I'd like every line from the material below that has "which" in it.

Records for this exercise:
§
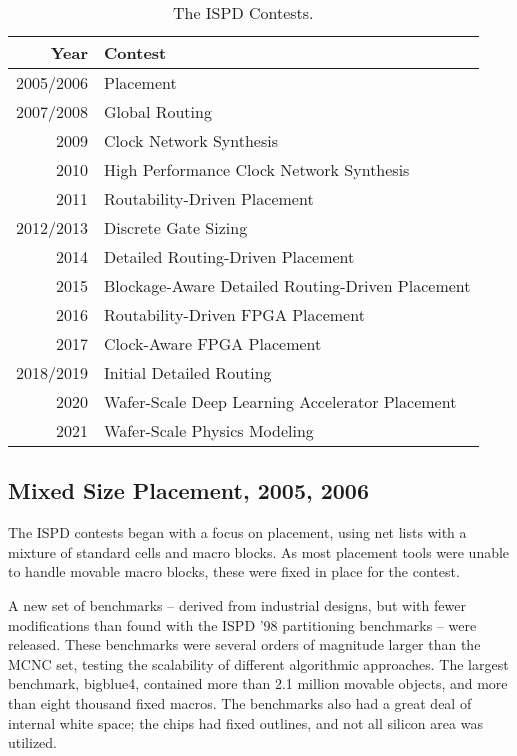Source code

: \documentclass[sigconf]{acmart}
\begin{document}
\begin{table}
  \caption{The ISPD Contests.}
  \begin{tabular}{|r|l|}\hline
    Year & Contest \\ \hline
    2005/2006 & Placement \\ \hline
    2007/2008 & Global Routing \\ \hline
    2009 & Clock Network Synthesis \\ \hline    
    2010 & High Performance Clock Network Synthesis \\ \hline    
    2011 & Routability-Driven Placement \\ \hline
    2012/2013 & Discrete Gate Sizing \\ \hline
    2014 & Detailed Routing-Driven Placement \\ \hline    
    2015 & Blockage-Aware Detailed Routing-Driven Placement \\ \hline
    2016 & Routability-Driven FPGA Placement \\ \hline
    2017 & Clock-Aware FPGA Placement \\ \hline    
    2018/2019 & Initial Detailed Routing \\ \hline    
    2020 & Wafer-Scale Deep Learning Accelerator Placement \\ \hline
    2021 & Wafer-Scale Physics Modeling \\ \hline
  \end{tabular}
  \label{tab:ispdcontest}
\end{table}

\subsection{Mixed Size Placement, 2005, 2006}

The ISPD contests began with a focus on placement,
using net lists with a mixture of standard cells
and macro blocks\cite{ISPD05_contest}.  As most
placement tools were unable to handle movable
macro blocks, these were fixed in place for the
contest.

A new set of benchmarks -- derived from industrial
designs, but with fewer modifications than found
with the ISPD '98 partitioning benchmarks -- were released.
These benchmarks were several orders of magnitude
larger than the MCNC set, testing the scalability
of different algorithmic approaches.  The largest
benchmark, bigblue4, contained more than 2.1 million
movable objects, and more than eight thousand fixed
macros.  The benchmarks
also had a great deal of internal white space; the
chips had fixed outlines, and not all silicon area
was utilized.
\end{document}
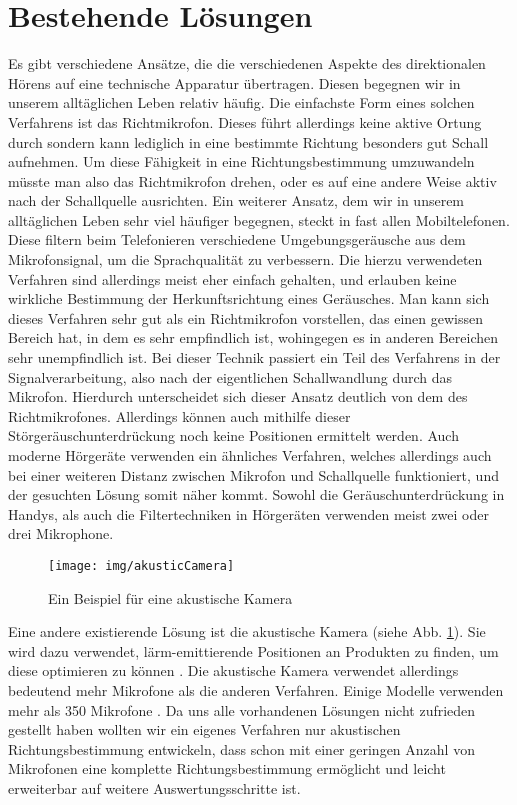 \section{Bestehende Lösungen} 
  Es gibt verschiedene Ansätze, die die verschiedenen Aspekte des direktionalen Hörens auf eine technische Apparatur übertragen. Diesen begegnen wir in unserem alltäglichen Leben relativ häufig. Die einfachste Form eines solchen Verfahrens ist das Richtmikrofon. Dieses führt allerdings keine aktive Ortung durch sondern kann lediglich in eine bestimmte Richtung besonders gut Schall aufnehmen. Um diese Fähigkeit in eine Richtungsbestimmung umzuwandeln müsste man also das Richtmikrofon drehen, oder es auf eine andere Weise aktiv nach der Schallquelle ausrichten. Ein weiterer Ansatz, dem wir in unserem alltäglichen Leben sehr viel häufiger begegnen, steckt in fast allen Mobiltelefonen. Diese filtern beim Telefonieren verschiedene Umgebungsgeräusche aus dem Mikrofonsignal, um die Sprachqualität zu verbessern. Die hierzu verwendeten Verfahren sind allerdings meist eher einfach gehalten, und erlauben keine wirkliche Bestimmung der Herkunftsrichtung eines Geräusches. Man kann sich dieses Verfahren sehr gut als ein Richtmikrofon vorstellen, das einen gewissen Bereich hat, in dem es sehr empfindlich ist, wohingegen es in anderen Bereichen sehr unempfindlich ist. Bei dieser Technik passiert ein Teil des Verfahrens in der Signalverarbeitung, also nach der eigentlichen Schallwandlung durch das Mikrofon. Hierdurch unterscheidet sich dieser Ansatz deutlich von dem des Richtmikrofones. Allerdings können auch mithilfe dieser Störgeräuschunterdrückung noch keine Positionen ermittelt werden. Auch moderne Hörgeräte verwenden ein ähnliches Verfahren, welches allerdings auch bei einer weiteren Distanz zwischen Mikrofon und Schallquelle funktioniert, und der gesuchten Lösung somit näher kommt. Sowohl die Geräuschunterdrückung in Handys, als auch die Filtertechniken in Hörgeräten verwenden meist zwei oder drei Mikrophone.
  \begin{figure}
    \centering
    \texttt{[image: img/akusticCamera]}
    \caption{Ein Beispiel für eine akustische Kamera \cite{camera}}
    \label{fig:camera}
  \end{figure}
  Eine andere existierende Lösung ist die akustische Kamera (siehe Abb. \ref{fig:camera}). Sie wird dazu verwendet, lärm-emittierende Positionen an Produkten zu finden, um diese optimieren zu können \cite{camera}. Die akustische Kamera verwendet allerdings bedeutend mehr Mikrofone als die anderen Verfahren. Einige Modelle verwenden mehr als 350 Mikrofone \cite{nmics}. Da uns alle vorhandenen Lösungen nicht zufrieden gestellt haben wollten wir ein eigenes Verfahren nur akustischen Richtungsbestimmung entwickeln, dass schon mit einer geringen Anzahl von Mikrofonen eine komplette Richtungsbestimmung ermöglicht und leicht erweiterbar auf weitere Auswertungsschritte ist.
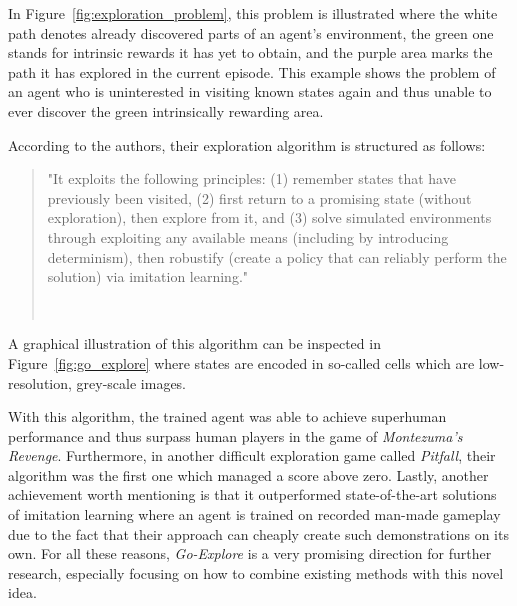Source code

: \documentclass[draft,final]{vutinfth} %
\newcommand{\p}[1]{see p. #1}
\begin{document}
    \footnotetext{\citep[\p{3}]{ecoffet_go-explore_2019}}

    In Figure~\ref{fig:exploration_problem}, this problem is illustrated where the white path denotes already discovered parts of an agent's environment, the green one stands for intrinsic rewards it has yet to obtain, and the purple area marks the path it has explored in the current episode.
    This example shows the problem of an agent who is uninterested in visiting known states again and thus unable to ever discover the green intrinsically rewarding area.

    According to the authors, their exploration algorithm is structured as follows:


    \begin{quote}
        "It exploits the following principles: (1) remember states that have
        previously been visited, (2) first return to a promising state (without exploration),
        then explore from it, and (3) solve simulated environments through exploiting any
        available means (including by introducing determinism), then robustify (create a
        policy that can reliably perform the solution) via imitation learning."

        \hfill~\cite[\p{1}]{ecoffet_go-explore_2019}
    \end{quote}

    A graphical illustration of this algorithm can be inspected in Figure~\ref{fig:go_explore} where states are encoded in so-called cells which are low-resolution, grey-scale images.

    With this algorithm, the trained agent was able to achieve superhuman performance and thus surpass human players in the game of \textit{Montezuma's Revenge}.
    Furthermore, in another difficult exploration game called \textit{Pitfall}, their algorithm was the first one which managed a score above zero.
    Lastly, another achievement worth mentioning is that it outperformed state-of-the-art solutions of imitation learning where an agent is trained on recorded man-made gameplay due to the fact that their approach can cheaply create such demonstrations on its own.
    For all these reasons, \textit{Go-Explore} is a very promising direction for further research, especially focusing on how to combine existing methods with this novel idea.
\end{document}
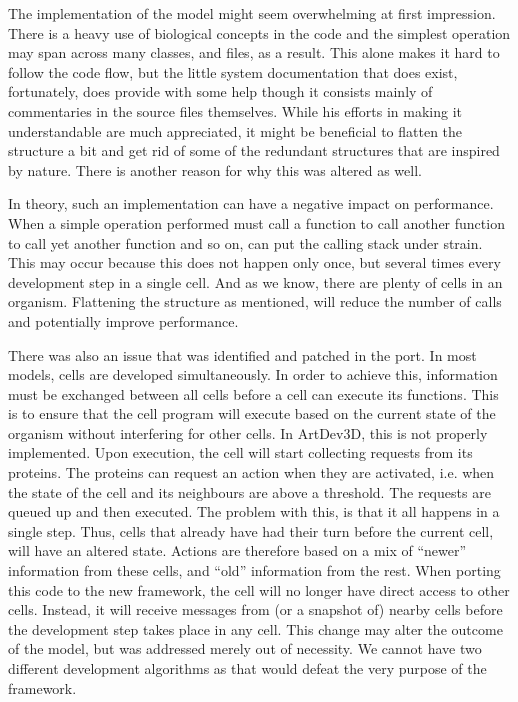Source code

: The implementation of the model might seem overwhelming at first impression. There is a heavy use of biological concepts in the code and the simplest operation may span across many classes, and files, as a result. This alone makes it hard to follow the code flow, but the little system documentation that does exist, fortunately, does provide with some help though it consists mainly of commentaries in the source files themselves. While his efforts in making it understandable are much appreciated, it might be beneficial to flatten the structure a bit and get rid of some of the redundant structures that are inspired by nature. There is another reason for why this was altered as well.

In theory, such an implementation can have a negative impact on performance. When a simple operation performed must call a function to call another function to call yet another function and so on, can put the calling stack under strain. This may occur because this does not happen only once, but several times every development step in a single cell. And as we know, there are plenty of cells in an organism. Flattening the structure as mentioned, will reduce the number of calls and potentially improve performance.

There was also an issue that was identified and patched in the port. In most models, cells are developed simultaneously. In order to achieve this, information must be exchanged between all cells before a cell can execute its functions. This is to ensure that the cell program will execute based on the current state of the organism without interfering for other cells. In ArtDev3D, this is not properly implemented. Upon execution, the cell will start collecting requests from its proteins. The proteins can request an action when they are activated, i.e. when the state of the cell and its neighbours are above a threshold. The requests are queued up and then executed. The problem with this, is that it all happens in a single step. Thus, cells that already have had their turn before the current cell, will have an altered state. Actions are therefore based on a mix of ``newer'' information from these cells, and ``old'' information from the rest. When porting this code to the new framework, the cell will no longer have direct access to other cells. Instead, it will receive messages from (or a snapshot of) nearby cells before the development step takes place in any cell. This change may alter the outcome of the model, but was addressed merely out of necessity. We cannot have two different development algorithms as that would defeat the very purpose of the framework.


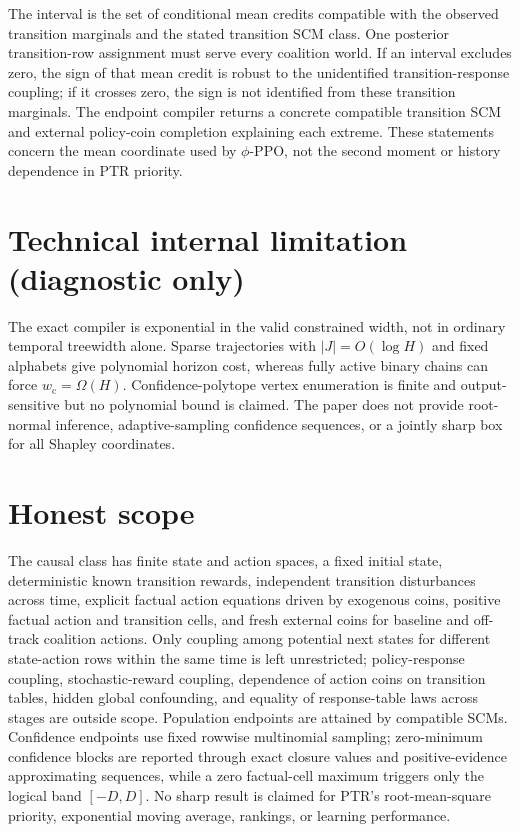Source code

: \documentclass{article}
\begin{document}
The interval is the set of conditional mean credits compatible with the observed transition marginals and the stated transition SCM class.  One posterior transition-row assignment must serve every coalition world.  If an interval excludes zero, the sign of that mean credit is robust to the unidentified transition-response coupling; if it crosses zero, the sign is not identified from these transition marginals.  The endpoint compiler returns a concrete compatible transition SCM and external policy-coin completion explaining each extreme.  These statements concern the mean coordinate used by \(\phi\)-PPO, not the second moment or history dependence in PTR priority.

\section*{Technical internal limitation (diagnostic only)}

The exact compiler is exponential in the valid constrained width, not in ordinary temporal treewidth alone.  Sparse trajectories with \(|J|=O(\log H)\) and fixed alphabets give polynomial horizon cost, whereas fully active binary chains can force \(w_{\mathrm c}=\Omega(H)\).  Confidence-polytope vertex enumeration is finite and output-sensitive but no polynomial bound is claimed.  The paper does not provide root-normal inference, adaptive-sampling confidence sequences, or a jointly sharp box for all Shapley coordinates.

\section{Honest scope}

The causal class has finite state and action spaces, a fixed initial state, deterministic known transition rewards, independent transition disturbances across time, explicit factual action equations driven by exogenous coins, positive factual action and transition cells, and fresh external coins for baseline and off-track coalition actions.  Only coupling among potential next states for different state-action rows within the same time is left unrestricted; policy-response coupling, stochastic-reward coupling, dependence of action coins on transition tables, hidden global confounding, and equality of response-table laws across stages are outside scope.  Population endpoints are attained by compatible SCMs.  Confidence endpoints use fixed rowwise multinomial sampling; zero-minimum confidence blocks are reported through exact closure values and positive-evidence approximating sequences, while a zero factual-cell maximum triggers only the logical band \([-D,D]\).  No sharp result is claimed for PTR's root-mean-square priority, exponential moving average, rankings, or learning performance.
\end{document}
§
Output of the exercise:
    A graphical illustration of this algorithm can be inspected in Figure~\ref{fig:go_explore} where states are encoded in so-called cells which are low-resolution, grey-scale images.
    Furthermore, in another difficult exploration game called \textit{Pitfall}, their algorithm was the first one which managed a score above zero.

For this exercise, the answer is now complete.